On 28 January 2016, the Michigan state senate passed SB219, a bill from Republican senator Rick Jones (commonly known as "Logan's Law") which amended a portion of the Michigan penal code pertaining to animal cruelty (primarily to crack down on the breeding, sale, and use of animals for "fighting and baiting" activities such as dogfights), by preventing anyone convicted of animal abuse from owning another animal for five years:
A person shall not knowingly do any of the following:
(a) Own, possess, use, buy, sell, offer to buy or sell, import, or export an animal for fighting or baiting, or as a target to be shot at as a test of skill in marksmanship.
(b) Be a party to or cause the fighting, baiting, or shooting of an animal as described in subdivision (a).
(c) Rent or otherwise obtain the use of a building, shed, room, yard, ground, or premises for fighting, baiting, or shooting an animal as described in subdivision (a).
(d) Permit the use of a building, shed, room, yard, ground, or premises belonging to him or her or under his or her control for any of the purposes described in this section.
(e) Organize, promote, or collect money for the fighting, baiting, or shooting of an animal as described in subdivisions (a)
(f) Be present at a building, shed, room, yard, ground, or premises where preparations are being made for an exhibition described in subdivisions (a) to (d), or be present at the exhibition, knowing that an exhibition is taking place or about to take place.

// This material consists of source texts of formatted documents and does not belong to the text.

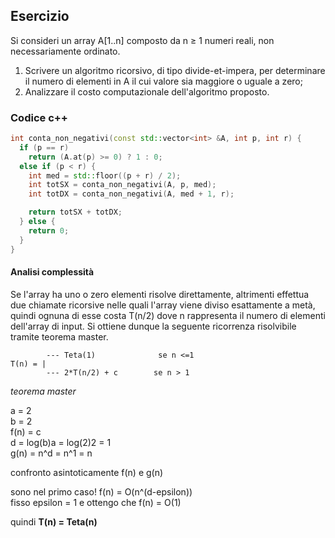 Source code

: ## Esercizio

Si consideri un array A[1..n] composto da n ≥ 1 numeri reali, non necessariamente ordinato.
1. Scrivere un algoritmo ricorsivo, di tipo divide-et-impera, per determinare il numero di elementi in A il cui valore sia maggiore o uguale a zero;
2. Analizzare il costo computazionale dell'algoritmo proposto.

### Codice c++

```c++
int conta_non_negativi(const std::vector<int> &A, int p, int r) {
  if (p == r)
    return (A.at(p) >= 0) ? 1 : 0;
  else if (p < r) {
    int med = std::floor((p + r) / 2);
    int totSX = conta_non_negativi(A, p, med);
    int totDX = conta_non_negativi(A, med + 1, r);

    return totSX + totDX;
  } else {
    return 0;
  }
}
```


#### Analisi complessità

Se l'array ha uno o zero elementi risolve direttamente, altrimenti effettua due chiamate ricorsive nelle quali l'array viene diviso esattamente a metà, quindi ognuna di esse costa T(n/2) dove n rappresenta il numero di elementi dell'array di input. Si ottiene dunque la seguente ricorrenza risolvibile tramite teorema master.

```
        --- Teta(1)              se n <=1
T(n) = |
        --- 2*T(n/2) + c        se n > 1
```

_teorema master_

a = 2<br>
b = 2<br>
f(n) = c<br>
d = log(b)a = log(2)2 = 1<br>
g(n) = n^d = n^1 = n

confronto asintoticamente f(n) e g(n)

sono nel primo caso! f(n) = O(n^(d-epsilon))<br>
fisso epsilon = 1 e ottengo che f(n) = O(1)

quindi **T(n) = Teta(n)**

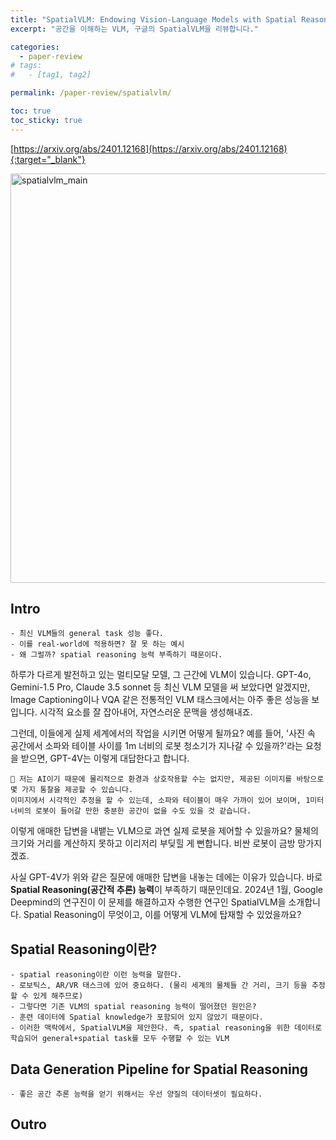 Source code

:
 ```yaml
---
title: "SpatialVLM: Endowing Vision-Language Models with Spatial Reasoning Capabilities 리뷰"
excerpt: "공간을 이해하는 VLM, 구글의 SpatialVLM을 리뷰합니다."

categories: 
  - paper-review
# tags: 
#   - [tag1, tag2]

permalink: /paper-review/spatialvlm/ 

toc: true
toc_sticky: true
---
```


[https://arxiv.org/abs/2401.12168](https://arxiv.org/abs/2401.12168){:target="_blank"}

<img width="655" alt="spatialvlm_main" src="https://github.com/user-attachments/assets/d50aa137-99b0-44a9-bf81-6cddbe103315">

## Intro
<!-- 간략한 소개 -->
```
- 최신 VLM들의 general task 성능 좋다.
- 이를 real-world에 적용하면? 잘 못 하는 예시
- 왜 그럴까? spatial reasoning 능력 부족하기 때문이다.
```
하루가 다르게 발전하고 있는 멀티모달 모델, 그 근간에 VLM이 있습니다. GPT-4o, Gemini-1.5 Pro, Claude 3.5 sonnet 등 최신 VLM 모델을 써 보았다면 알겠지만, Image Captioning이나 VQA 같은 전통적인 VLM 태스크에서는 아주 좋은 성능을 보입니다. 시각적 요소를 잘 잡아내어, 자연스러운 문맥을 생성해내죠. 

그런데, 이들에게 실제 세계에서의 작업을 시키면 어떻게 될까요? 예를 들어, '사진 속 공간에서 소파와 테이블 사이를 1m 너비의 로봇 청소기가 지나갈 수 있을까?'라는 요청을 받으면, GPT-4V는 이렇게 대답한다고 합니다.   

```
🤖 저는 AI이기 때문에 물리적으로 환경과 상호작용할 수는 없지만, 제공된 이미지를 바탕으로 몇 가지 통찰을 제공할 수 있습니다. 
이미지에서 시각적인 추정을 할 수 있는데, 소파와 테이블이 매우 가까이 있어 보이며, 1미터 너비의 로봇이 들어갈 만한 충분한 공간이 없을 수도 있을 것 같습니다. 
```  
이렇게 애매한 답변을 내뱉는 VLM으로 과연 실제 로봇을 제어할 수 있을까요? 물체의 크기와 거리를 계산하지 못하고 이리저리 부딪힐 게 뻔합니다. 비싼 로봇이 금방 망가지겠죠. 

사실 GPT-4V가 위와 같은 질문에 애매한 답변을 내놓는 데에는 이유가 있습니다. 바로 **Spatial Reasoning(공간적 추론) 능력**이 부족하기 때문인데요. 2024년 1월, Google Deepmind의 연구진이 이 문제를 해결하고자 수행한 연구인 SpatialVLM을 소개합니다. Spatial Reasoning이 무엇이고, 이를 어떻게 VLM에 탑재할 수 있었을까요? 

## Spatial Reasoning이란?

```
- spatial reasoning이란 이런 능력을 말한다.
- 로보틱스, AR/VR 태스크에 있어 중요하다. (물리 세계의 물체들 간 거리, 크기 등을 추정할 수 있게 해주므로)
- 그렇다면 기존 VLM의 spatial reasoning 능력이 떨어졌던 원인은?
- 훈련 데이터에 Spatial knowledge가 포함되어 있지 않았기 때문이다.
- 이러한 맥락에서, SpatialVLM을 제안한다. 즉, spatial reasoning을 위한 데이터로 학습되어 general+spatial task를 모두 수행할 수 있는 VLM
```

## Data Generation Pipeline for Spatial Reasoning

```
- 좋은 공간 추론 능력을 얻기 위해서는 우선 양질의 데이터셋이 필요하다.
```


  
  

## Outro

(g) Breed, buy, sell, offer to buy or sell, exchange, import, or export an animal the person knows has been trained or used for fighting as described in subdivisions (a) to (d), or breed, buy, sell, offer to buy or sell, exchange, import, or export the offspring of an animal the person knows has been trained or used for fighting as described in subdivisions (a) to (d). This subdivision does not prohibit owning, breeding, buying, selling, offering to buy or sell, exchanging, importing, or exporting an animal for agricultural or agricultural exposition purposes.
(h) Own, possess, use, buy, sell, offer to buy or sell, transport, or deliver any device or equipment intended for use in the fighting, baiting, or shooting of an animal as described in subdivisions (a) to (d).
However, the law also applies to acts of bestiality, and acts of both bestiality and sodomy are addressed by the same portion of the state penal code. Thus this bill to amend a section the Michigan Penal Code pertaining to animal cruelty drew national public notice due to its inclusion of a sentence establishing it as a felony for anyone to "commit the abominable and detestable crime against nature either with mankind or with any animal":
This passage prompted spurred dozens of publications to pen articles reporting that the Michigan senate had passed a bill that outlawed sodomy (i.e., any sexual act other than vaginal intercourse between opposite-sex partners). Other publications took the rumor a step further and maintained that there was a new law in Michigan forbidding anal and oral sex. When the rumor hit social media, it grew even more exaggerated, with some posts claiming that adults engaging in anal sex would be sentenced to prison for 15 years.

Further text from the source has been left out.